Thursday, October 11, 2007

Detroit, Detroit.


Today's ad column in The Wall Street Journal is as damning an indictment of the ad industries' dominant complacency as I have ever seen. I can't supply a link because the WSJ isn't free, so I'll summarize for those of you who don't have access to the WSJ, America's cheery neo-fascist newspaper.

Here's the headline: "Password to Marketers' Meeting: Digital." And now the pithy-core of the item, "'digital marketing still lags the shift in consumer behavior' prompted by the Internet. The findings indicate that while 'eight in 10 Americans are now online' and spend as much time online as on TV, most marketers allocate only 5%-10% of their ad budgets to digital media." Further, "40% of consumer goods participants spend less than 5% of their budgets on digital."
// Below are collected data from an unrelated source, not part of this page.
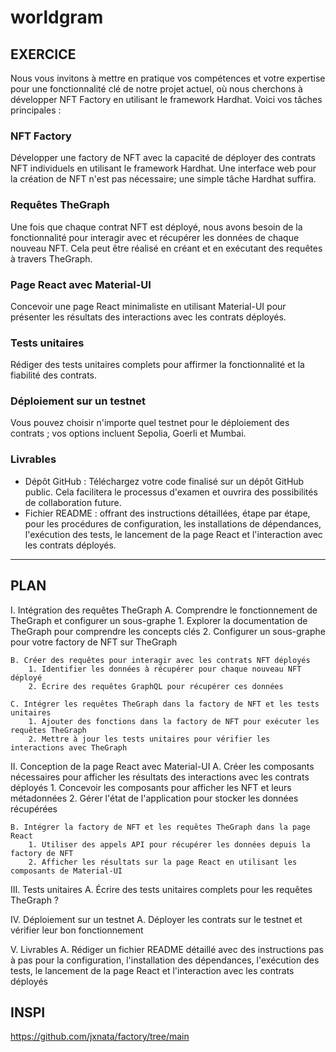 # worldgram
## EXERCICE
Nous vous invitons à mettre en pratique vos compétences et votre expertise pour une fonctionnalité clé de notre projet actuel, où nous cherchons à développer NFT Factory en utilisant le framework Hardhat.
Voici vos tâches principales :
### NFT Factory
Développer une factory de NFT avec la capacité de déployer des contrats NFT individuels en utilisant le framework Hardhat. Une interface web pour la création de NFT n'est pas nécessaire; une simple tâche Hardhat suffira.

### Requêtes TheGraph
Une fois que chaque contrat NFT est déployé, nous avons besoin de la fonctionnalité pour interagir avec et récupérer les données de chaque nouveau NFT. Cela peut être réalisé en créant et en exécutant des requêtes à travers TheGraph.

### Page React avec Material-UI
Concevoir une page React minimaliste en utilisant Material-UI pour présenter les résultats des interactions avec les contrats déployés.

### Tests unitaires
Rédiger des tests unitaires complets pour affirmer la fonctionnalité et la fiabilité des contrats.

### Déploiement sur un testnet
Vous pouvez choisir n'importe quel testnet pour le déploiement des contrats ; vos options incluent Sepolia, Goerli et Mumbai.

### Livrables
* Dépôt GitHub : Téléchargez votre code finalisé sur un dépôt GitHub public. Cela facilitera le processus d'examen et ouvrira des possibilités de collaboration future.
* Fichier README : offrant des instructions détaillées, étape par étape, pour les procédures de configuration, les installations de dépendances, l'exécution des tests, le lancement de la page React et l'interaction avec les contrats déployés.

*********************************************************************************

## PLAN
I. Intégration des requêtes TheGraph
    A. Comprendre le fonctionnement de TheGraph et configurer un sous-graphe
        1. Explorer la documentation de TheGraph pour comprendre les concepts clés
        2. Configurer un sous-graphe pour votre factory de NFT sur TheGraph

    B. Créer des requêtes pour interagir avec les contrats NFT déployés
        1. Identifier les données à récupérer pour chaque nouveau NFT déployé
        2. Écrire des requêtes GraphQL pour récupérer ces données

    C. Intégrer les requêtes TheGraph dans la factory de NFT et les tests unitaires
        1. Ajouter des fonctions dans la factory de NFT pour exécuter les requêtes TheGraph
        2. Mettre à jour les tests unitaires pour vérifier les interactions avec TheGraph

II. Conception de la page React avec Material-UI
    A. Créer les composants nécessaires pour afficher les résultats des interactions avec les contrats déployés
        1. Concevoir les composants pour afficher les NFT et leurs métadonnées
        2. Gérer l'état de l'application pour stocker les données récupérées

    B. Intégrer la factory de NFT et les requêtes TheGraph dans la page React
        1. Utiliser des appels API pour récupérer les données depuis la factory de NFT
        2. Afficher les résultats sur la page React en utilisant les composants de Material-UI

III. Tests unitaires
    A. Écrire des tests unitaires complets pour les requêtes TheGraph ?

IV. Déploiement sur un testnet
    A. Déployer les contrats sur le testnet et vérifier leur bon fonctionnement

V. Livrables
    A. Rédiger un fichier README détaillé avec des instructions pas à pas pour la configuration, l'installation des dépendances, l'exécution des tests, le lancement de la page React et l'interaction avec les contrats déployés


## INSPI
https://github.com/jxnata/factory/tree/main
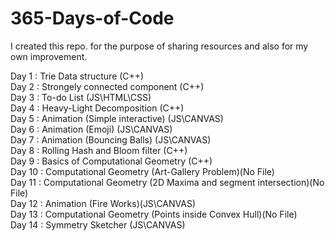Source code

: # 365-Days-of-Code
I created this repo. for the purpose of sharing resources and also for my own improvement.

Day 1 : Trie Data structure (C++)  
Day 2 : Strongely connected component (C++)  
Day 3 : To-do List (JS\HTML\CSS)  
Day 4 : Heavy-Light Decomposition (C++)  
Day 5 : Animation (Simple interactive) (JS\CANVAS)  
Day 6 : Animation (Emoji) (JS\CANVAS)  
Day 7 : Animation (Bouncing Balls) (JS\CANVAS)  
Day 8 : Rolling Hash and Bloom filter (C++)  
Day 9 : Basics of Computational Geometry (C++)  
Day 10 : Computational Geometry (Art-Gallery Problem)(No File)  
Day 11 : Computational Geometry (2D Maxima and segment intersection)(No File)  
Day 12 : Animation (Fire Works)(JS\CANVAS)  
Day 13 : Computational Geometry (Points inside Convex Hull)(No File)  
Day 14 : Symmetry Sketcher (JS\CANVAS)  
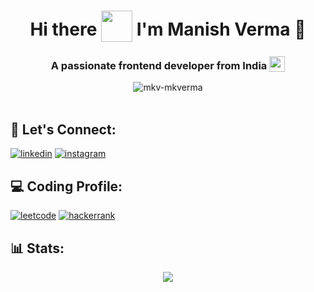 <h1 align='center'>
  Hi there <img style="vertical-align: -30%" src="https://media.giphy.com/media/KGMzZvWa5su2O5LCVR/giphy.gif" width="50" height="50"> I'm Manish Verma 👨
</h1>

<h3 align='center'>
  A passionate frontend developer from India <img style="vertical-align: bottom" src="https://static.vecteezy.com/system/resources/previews/011/571/519/original/circle-flag-of-india-free-png.png" width="25">
</h3>

<div align='center'>
  <img src="https://komarev.com/ghpvc/?username=mkv-mkverma&label=Profile%20views&color=0e75b6&style=flat" alt="mkv-mkverma" />
</div>
<br/>

## 🔗 Let's Connect:
[![linkedin](https://img.shields.io/badge/LinkedIn-0077B5?style=for-the-badge&logo=linkedin&logoColor=white)](https://www.linkedin.com/in/mkvmkverma/)
[![instagram](https://img.shields.io/badge/Instagram-1DA1F2?style=for-the-badge&logo=instagram&logoColor=white)](https://www.instagram.com/mkv.mkverma/)

## ‍💻 Coding Profile:
[![leetcode](https://img.shields.io/badge/-LeetCode-FFA116?style=for-the-badge&logo=LeetCode&logoColor=black)](https://www.leetcode.com/manish-kumar-verma)
[![hackerrank](https://img.shields.io/badge/-Hackerrank-2EC866?style=for-the-badge&logo=HackerRank&logoColor=white)](https://www.hackerrank.com/manishverma_cse)

## 📊 Stats:
<div align="center"><img src="https://github-readme-stats-mu-dusky.vercel.app/api?username=mkv-mkverma&show_icons=true&theme=radical&count_private=true&include_all_commits=true"&custom_title="My Stats" align = "center"/></div>
<!--
**mkv-mkverma/mkv-mkverma** is a ✨ _special_ ✨ repository because its `README.md` (this file) appears on your GitHub profile.

Here are some ideas to get you started:

- 🔭 I’m currently working on ...
- 🌱 I’m currently learning ...
- 👯 I’m looking to collaborate on ...
- 🤔 I’m looking for help with ...
- 💬 Ask me about ...
- 📫 How to reach me: ...
- 😄 Pronouns: ...
- ⚡ Fun fact: ...
-->
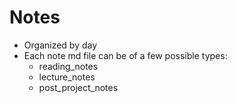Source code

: # Notes
- Organized by day
- Each note md file can be of a few possible types:
  - reading_notes
  - lecture_notes
  - post_project_notes

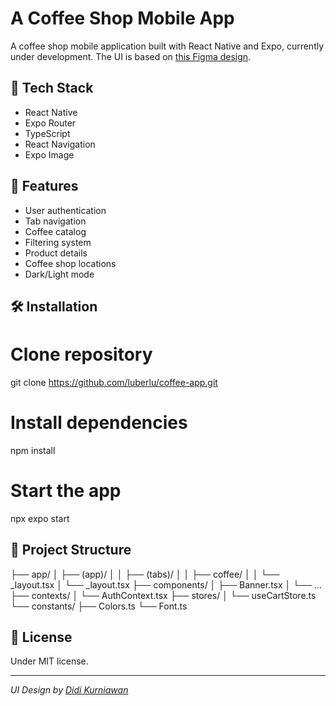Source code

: # A Coffee Shop Mobile App

A coffee shop mobile application built with React Native and Expo, currently under development. The UI is based on [this Figma design](https://www.figma.com/community/file/1116708627748807811/coffee-shop-mobile-app-design).

## 🚀 Tech Stack

- React Native
- Expo Router
- TypeScript
- React Navigation
- Expo Image

## 📱 Features

- User authentication
- Tab navigation
- Coffee catalog
- Filtering system
- Product details
- Coffee shop locations
- Dark/Light mode

## 🛠 Installation

# Clone repository
git clone https://github.com/luberlu/coffee-app.git

# Install dependencies
npm install

# Start the app
npx expo start

## 📝 Project Structure

├── app/
│   ├── (app)/
│   │   ├── (tabs)/
│   │   ├── coffee/
│   │   └── _layout.tsx
│   └── _layout.tsx
├── components/
│   ├── Banner.tsx
│   └── ...
├── contexts/
│   └── AuthContext.tsx
├── stores/
│   └── useCartStore.ts
└── constants/
    ├── Colors.ts
    └── Font.ts

## 📄 License

Under MIT license.

---
*UI Design by [Didi Kurniawan](https://www.figma.com/community/file/1116708627748807811/coffee-shop-mobile-app-design)*
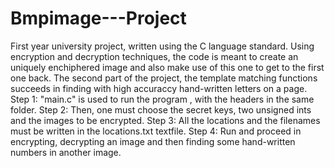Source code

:# Bmpimage---Project
First year university project, written using the C language standard.  Using encryption and decryption techniques, the code is meant to create an uniquely enchiphered image and also make use of this one to get to the first one back. The second part of the project, the template matching functions succeeds in finding with high accuraccy hand-written letters on a page. 
Step 1:
"main.c" is used to run the program , with the headers in the same folder.
Step 2:
Then, one must choose the secret keys, two unsigned ints and the images to be encrypted. 
Step 3:
All the locations and the filenames must be written in the locations.txt textfile.
Step 4:
Run and proceed in encrypting, decrypting an image and then finding some hand-written numbers in another image.

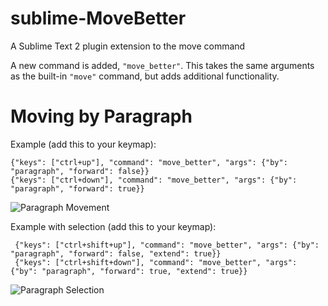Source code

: sublime-MoveBetter
==================

A Sublime Text 2 plugin extension to the move command

A new command is added, `"move_better"`.  This takes the same arguments as the built-in 
`"move"` command, but adds additional functionality.


Moving by Paragraph
===================

Example (add this to your keymap):

    {"keys": ["ctrl+up"], "command": "move_better", "args": {"by": "paragraph", "forward": false}}
    {"keys": ["ctrl+down"], "command": "move_better", "args": {"by": "paragraph", "forward": true}}

![Paragraph Movement](http://i.imgur.com/E4VlmZO.gif)

Example with selection (add this to your keymap):

     {"keys": ["ctrl+shift+up"], "command": "move_better", "args": {"by": "paragraph", "forward": false, "extend": true}}
     {"keys": ["ctrl+shift+down"], "command": "move_better", "args": {"by": "paragraph", "forward": true, "extend": true}}

![Paragraph Selection](http://i.imgur.com/rXK3bcS.gif)
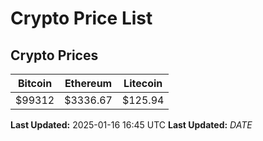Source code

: # Crypto Price List

## Crypto Prices
| Bitcoin | Ethereum | Litecoin |
| ------- | -------- | -------- |
| $99312 | $3336.67 | $125.94 |
**Last Updated:** 2025-01-16 16:45 UTC
**Last Updated:** $DATE$
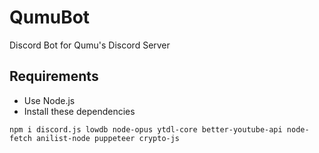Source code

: # QumuBot

Discord Bot for Qumu's Discord Server

## Requirements

- Use Node.js
- Install these dependencies

`npm i discord.js lowdb node-opus ytdl-core better-youtube-api node-fetch anilist-node puppeteer crypto-js`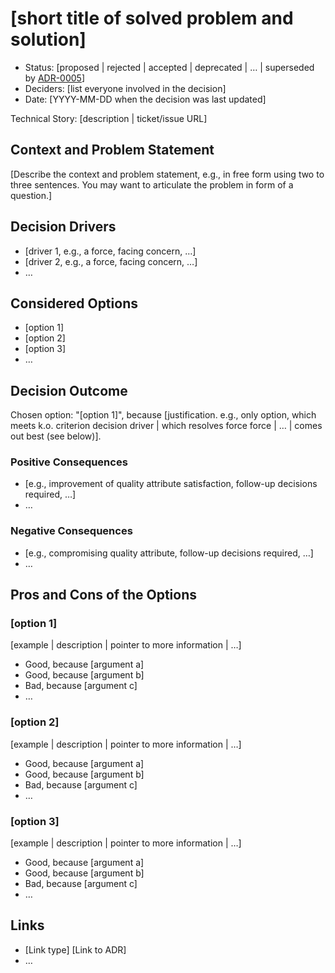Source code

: # [short title of solved problem and solution]

-   Status: [proposed | rejected | accepted | deprecated | … | superseded by [ADR-0005](0005-example.md)] <!-- optional -->
-   Deciders: [list everyone involved in the decision] <!-- optional -->
-   Date: [YYYY-MM-DD when the decision was last updated] <!-- optional -->

Technical Story: [description | ticket/issue URL] <!-- optional -->

## Context and Problem Statement

[Describe the context and problem statement, e.g., in free form using two to three sentences. You may want to articulate the problem in form of a question.]

## Decision Drivers <!-- optional -->

-   [driver 1, e.g., a force, facing concern, …]
-   [driver 2, e.g., a force, facing concern, …]
-   … <!-- numbers of drivers can vary -->

## Considered Options

-   [option 1]
-   [option 2]
-   [option 3]
-   … <!-- numbers of options can vary -->

## Decision Outcome

Chosen option: "[option 1]", because [justification. e.g., only option, which meets k.o. criterion decision driver | which resolves force force | … | comes out best (see below)].

### Positive Consequences <!-- optional -->

-   [e.g., improvement of quality attribute satisfaction, follow-up decisions required, …]
-   …

### Negative Consequences <!-- optional -->

-   [e.g., compromising quality attribute, follow-up decisions required, …]
-   …

## Pros and Cons of the Options <!-- optional -->

### [option 1]

[example | description | pointer to more information | …] <!-- optional -->

-   Good, because [argument a]
-   Good, because [argument b]
-   Bad, because [argument c]
-   … <!-- numbers of pros and cons can vary -->

### [option 2]

[example | description | pointer to more information | …] <!-- optional -->

-   Good, because [argument a]
-   Good, because [argument b]
-   Bad, because [argument c]
-   … <!-- numbers of pros and cons can vary -->

### [option 3]

[example | description | pointer to more information | …] <!-- optional -->

-   Good, because [argument a]
-   Good, because [argument b]
-   Bad, because [argument c]
-   … <!-- numbers of pros and cons can vary -->

## Links <!-- optional -->

-   [Link type] [Link to ADR] <!-- example: Refined by [ADR-0005](0005-example.md) -->
-   … <!-- numbers of links can vary -->
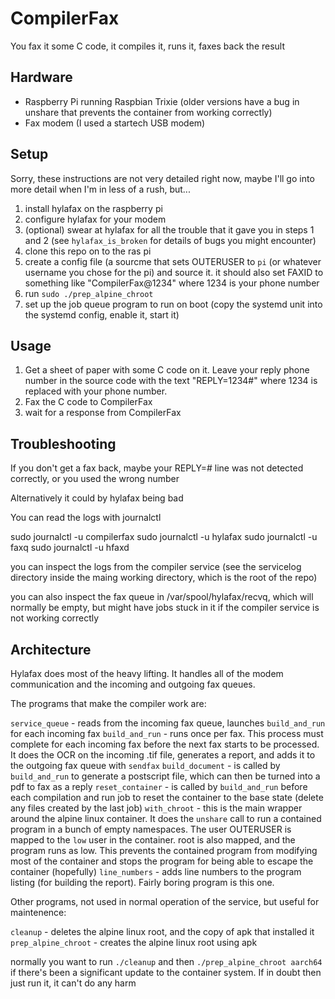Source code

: # CompilerFax

You fax it some C code, it compiles it, runs it, faxes back the result

## Hardware

- Raspberry Pi running Raspbian Trixie (older versions have a bug in unshare that prevents the container from working correctly)
- Fax modem (I used a startech USB modem)

## Setup

Sorry, these instructions are not very detailed right now, maybe I'll go into more detail when I'm in less of a rush, but...

1. install hylafax on the raspberry pi
2. configure hylafax for your modem
3. (optional) swear at hylafax for all the trouble that it gave you in steps 1 and 2 (see `hylafax_is_broken` for details of bugs you might encounter)
4. clone this repo on to the ras pi
5. create a config file (a sourcme that sets OUTERUSER to `pi` (or whatever username you chose for the pi) and source it. it should also set FAXID to something like "CompilerFax@1234" where 1234 is your phone number
6. run `sudo ./prep_alpine_chroot`
7. set up the job queue program to run on boot (copy the systemd unit into the systemd config, enable it, start it)

## Usage

1. Get a sheet of paper with some C code on it. Leave your reply phone number in the source code with the text "REPLY=1234#" where 1234 is replaced with your phone number.
2. Fax the C code to CompilerFax
3. wait for a response from CompilerFax

## Troubleshooting

If you don't get a fax back, maybe your REPLY=<number># line was not detected correctly, or you used the wrong number

Alternatively it could by hylafax being bad

You can read the logs with journalctl

sudo journalctl -u compilerfax
sudo journalctl -u hylafax
sudo journalctl -u faxq
sudo journalctl -u hfaxd

you can inspect the logs from the compiler service (see the servicelog directory inside the maing working directory, which is the root of the repo)

you can also inspect the fax queue in /var/spool/hylafax/recvq, which will normally be empty, but might have jobs stuck in it if the compiler service is not working correctly

## Architecture

Hylafax does most of the heavy lifting. It handles all of the modem communication and the incoming and outgoing fax queues.

The programs that make the compiler work are:

`service_queue` - reads from the incoming fax queue, launches `build_and_run` for each incoming fax
`build_and_run` - runs once per fax. This process must complete for each incoming fax before the next fax starts to be processed. It does the OCR on the incoming .tif file, generates a report, and adds it to the outgoing fax queue with `sendfax`
`build_document` - is called by `build_and_run` to generate a postscript file, which can then be turned into a pdf to fax as a reply
`reset_container` - is called by `build_and_run` before each compilation and run job to reset the container to the base state (delete any files created by the last job)
`with_chroot` - this is the main wrapper around the alpine linux container. It does the `unshare` call to run a contained program in a bunch of empty namespaces. The user OUTERUSER is mapped to the `low` user in the container. root is also mapped, and the program runs as low. This prevents the contained program from modifying most of the container and stops the program for being able to escape the container (hopefully)
`line_numbers` - adds line numbers to the program listing (for building the report). Fairly boring program is this one.

Other programs, not used in normal operation of the service, but useful for maintenence:

`cleanup` - deletes the alpine linux root, and the copy of apk that installed it
`prep_alpine_chroot` - creates the alpine linux root using apk

normally you want to run `./cleanup` and then `./prep_alpine_chroot aarch64` if there's been a significant update to the container system. If in doubt then just run it, it can't do any harm
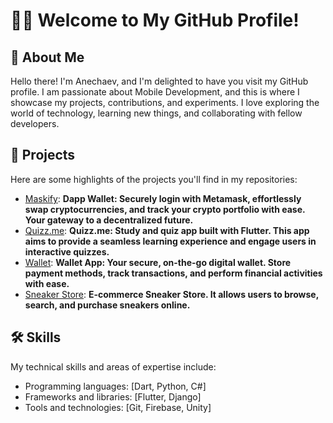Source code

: # 👋🏻 Welcome to My GitHub Profile!

## 🔮 About Me
Hello there! I'm Anechaev, and I'm delighted to have you visit my GitHub profile. I am passionate about Mobile Development, and this is where I showcase my projects, contributions, and experiments. I love exploring the world of technology, learning new things, and collaborating with fellow developers.

## 🚀 Projects
Here are some highlights of the projects you'll find in my repositories:

- [Maskify](https://github.com/Anechaev06/maskify): **Dapp Wallet: Securely login with Metamask, effortlessly swap cryptocurrencies, and track your crypto portfolio with ease. Your gateway to a decentralized future.**
- [Quizz.me](https://github.com/Anechaev06/quizz_me): **Quizz.me: Study and quiz app built with Flutter. This app aims to provide a seamless learning experience and engage users in interactive quizzes.**
- [Wallet](https://github.com/Anechaev06/wallet_app): **Wallet App: Your secure, on-the-go digital wallet. Store payment methods, track transactions, and perform financial activities with ease.**
- [Sneaker Store](https://github.com/Anechaev06/sneaker_store): **E-commerce Sneaker Store. It allows users to browse, search, and purchase sneakers online.**

## 🛠 Skills
My technical skills and areas of expertise include:

- Programming languages: [Dart, Python, C#]
- Frameworks and libraries: [Flutter, Django]
- Tools and technologies: [Git, Firebase, Unity]
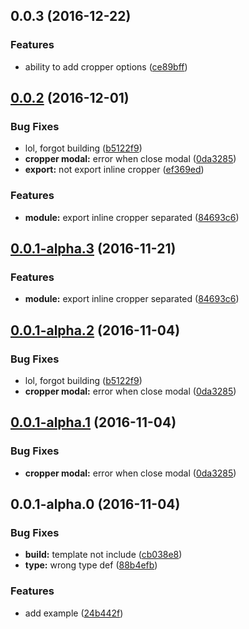<a name="0.0.3"></a>
## 0.0.3 (2016-12-22)


### Features

* ability to add cropper options ([ce89bff](https://github.com/mahpah/ng2-cropper/commit/ce89bff))



<a name="0.0.2"></a>
## [0.0.2](https://github.com/mahpah/ngcrop/compare/v0.0.1-alpha.0...v0.0.2) (2016-12-01)


### Bug Fixes

* lol, forgot building ([b5122f9](https://github.com/mahpah/ngcrop/commit/b5122f9))
* **cropper modal:** error when close modal ([0da3285](https://github.com/mahpah/ngcrop/commit/0da3285))
* **export:** not export inline cropper ([ef369ed](https://github.com/mahpah/ngcrop/commit/ef369ed))


### Features

* **module:** export inline cropper separated ([84693c6](https://github.com/mahpah/ngcrop/commit/84693c6))



<a name="0.0.1-alpha.3"></a>
## [0.0.1-alpha.3](https://github.com/mahpah/ngcrop/compare/v0.0.1-alpha.0...v0.0.1-alpha.3) (2016-11-21)


### Features

* **module:** export inline cropper separated ([84693c6](https://github.com/mahpah/ngcrop/commit/84693c6))



<a name="0.0.1-alpha.2"></a>
## [0.0.1-alpha.2](https://github.com/mahpah/ngcrop/compare/v0.0.1-alpha.0...v0.0.1-alpha.2) (2016-11-04)


### Bug Fixes

* lol, forgot building ([b5122f9](https://github.com/mahpah/ngcrop/commit/b5122f9))
* **cropper modal:** error when close modal ([0da3285](https://github.com/mahpah/ngcrop/commit/0da3285))



<a name="0.0.1-alpha.1"></a>
## [0.0.1-alpha.1](https://github.com/mahpah/ngcrop/compare/v0.0.1-alpha.0...v0.0.1-alpha.1) (2016-11-04)


### Bug Fixes

* **cropper modal:** error when close modal ([0da3285](https://github.com/mahpah/ngcrop/commit/0da3285))



<a name="0.0.1-alpha.0"></a>
## 0.0.1-alpha.0 (2016-11-04)


### Bug Fixes

* **build:** template not include ([cb038e8](https://github.com/mahpah/ngcrop/commit/cb038e8))
* **type:** wrong type def ([88b4efb](https://github.com/mahpah/ngcrop/commit/88b4efb))


### Features

* add example ([24b442f](https://github.com/mahpah/ngcrop/commit/24b442f))



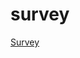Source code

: # survey

[Survey](https://docs.google.com/forms/d/e/1FAIpQLScluDSKjQlpVtInPK07pJ4gyqGSwWz5Zmyy5Dq0GJDdnpFWRg/viewform)

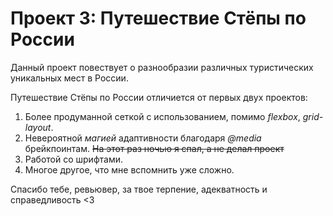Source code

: # Проект 3: Путешествие Стёпы по России

Данный проект повествует о разнообразии различных туристических уникальных мест в России.

Путешествие Стёпы по России отличиется от первых двух проектов:

1. Более продуманной сеткой с использованием, помимо *flexbox*, *grid-layout*.
2. Невероятной *магией* адаптивности благодаря *@media* брейкпоинтам.
~~На этот раз ночью я спал, а не делал проект~~
3. Работой со шрифтами.
4. Многое другое, что мне вспомнить уже сложно.

Спасибо тебе, ревьювер, за твое терпение, адекватность и справедливость <3
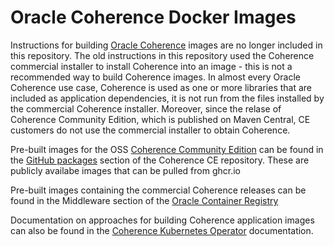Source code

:<!--
    Copyright (c) 2015, 2022, Oracle and/or its affiliates.
    Licensed under the Universal Permissive License v 1.0 as shown at
    https://oss.oracle.com/licenses/upl.
-->
Oracle Coherence Docker Images
===============

Instructions for building [Oracle Coherence](https://www.oracle.com/technetwork/middleware/coherence/overview/index.html) images are no longer 
included in this repository. The old instructions in this repository used the Coherence commercial installer to install Coherence into an image - 
this is not a recommended way to build Coherence images. 
In almost every Oracle Coherence use case, Coherence is used as one or more libraries that are included as application 
dependencies, it is not run from the files installed by the commercial Coherence installer. Moreover, since the relase of Coherence Community Edition, 
which is published on Maven Central, CE customers do not use the commercial installer to obtain Coherence. 

Pre-built images for the OSS [Coherence Community Edition](https://github.com/oracle/coherence) can be found in the
[GitHub packages](https://github.com/oracle/coherence/pkgs/container/coherence-ce) section of the Coherence CE repository.
These are publicly availabe images that can be pulled from ghcr.io

Pre-built images containing the commercial Coherence releases can be found in the Middleware section of
the [Oracle Container Registry](https://container-registry.oracle.com)

Documentation on approaches for building Coherence application images can also be found in the 
[Coherence Kubernetes Operator](https://oracle.github.io/coherence-operator/docs/latest/#/docs/applications/020_build_application) documentation.
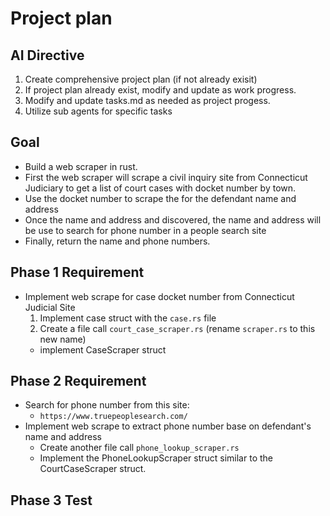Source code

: 
# Project plan 

## AI Directive
1. Create comprehensive project plan (if not already exisit)
2. If project plan already exist, modify and update as work progress.
3. Modify and update tasks.md as needed as project progess.
4. Utilize sub agents for specific tasks

## Goal
- Build a web scraper in rust.
- First the web scraper will scrape a civil inquiry site from Connecticut Judiciary to get a list of court cases with docket number by town.
- Use the docket number to scrape the for the defendant name and address 
- Once the name and address and discovered, the name and address will be use to search for phone number in a people search site
- Finally, return the name and phone numbers.

## Phase 1 Requirement
- Implement web scrape for case docket number from Connecticut Judicial Site 
   1. Implement case struct with the `case.rs` file
   2. Create a file call `court_case_scraper.rs` (rename `scraper.rs` to this new name)
     * implement CaseScraper struct 

## Phase 2 Requirement
- Search for phone number from this site:
  - `https://www.truepeoplesearch.com/`
- Implement web scrape to extract phone number base on defendant's name and address
  - Create another file call `phone_lookup_scraper.rs` 
  - Implement the PhoneLookupScraper struct similar to the CourtCaseScraper struct.



## Phase 3 Test
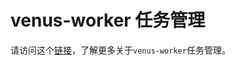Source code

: # venus-worker 任务管理

请访问这个[链接](https://github.com/ipfs-force-community/venus-cluster/blob/main/docs/zh/10.venus-worker%E4%BB%BB%E5%8A%A1%E7%AE%A1%E7%90%86.md)，了解更多关于`venus-worker`任务管理。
This reminds me of Detroit's complacency after the first gas shock in the early 70s when the prevailing Big 4 thinking was, "the Japanese will never have more than 10% of the domestic auto market."

This is pertinent both to traditional agencies that act as if they believe TV's hegemony hasn't been broken and interactive agencies who refuse to grow up and force the issue--that they should be leading brands, not merely channel-executing a traditional campaign.

As Dylan sang, "the times they are a-changing." But unless we start changing with them, there are going to be a lot of used Herman Miller Aeron chairs on sale.

2 comments:

Tore Claesson said...

Modern Times.
Chaplin would have understood it.
And he would have made a brilliant film out of it.

Unknown said...

hell, even woody allen would understand this!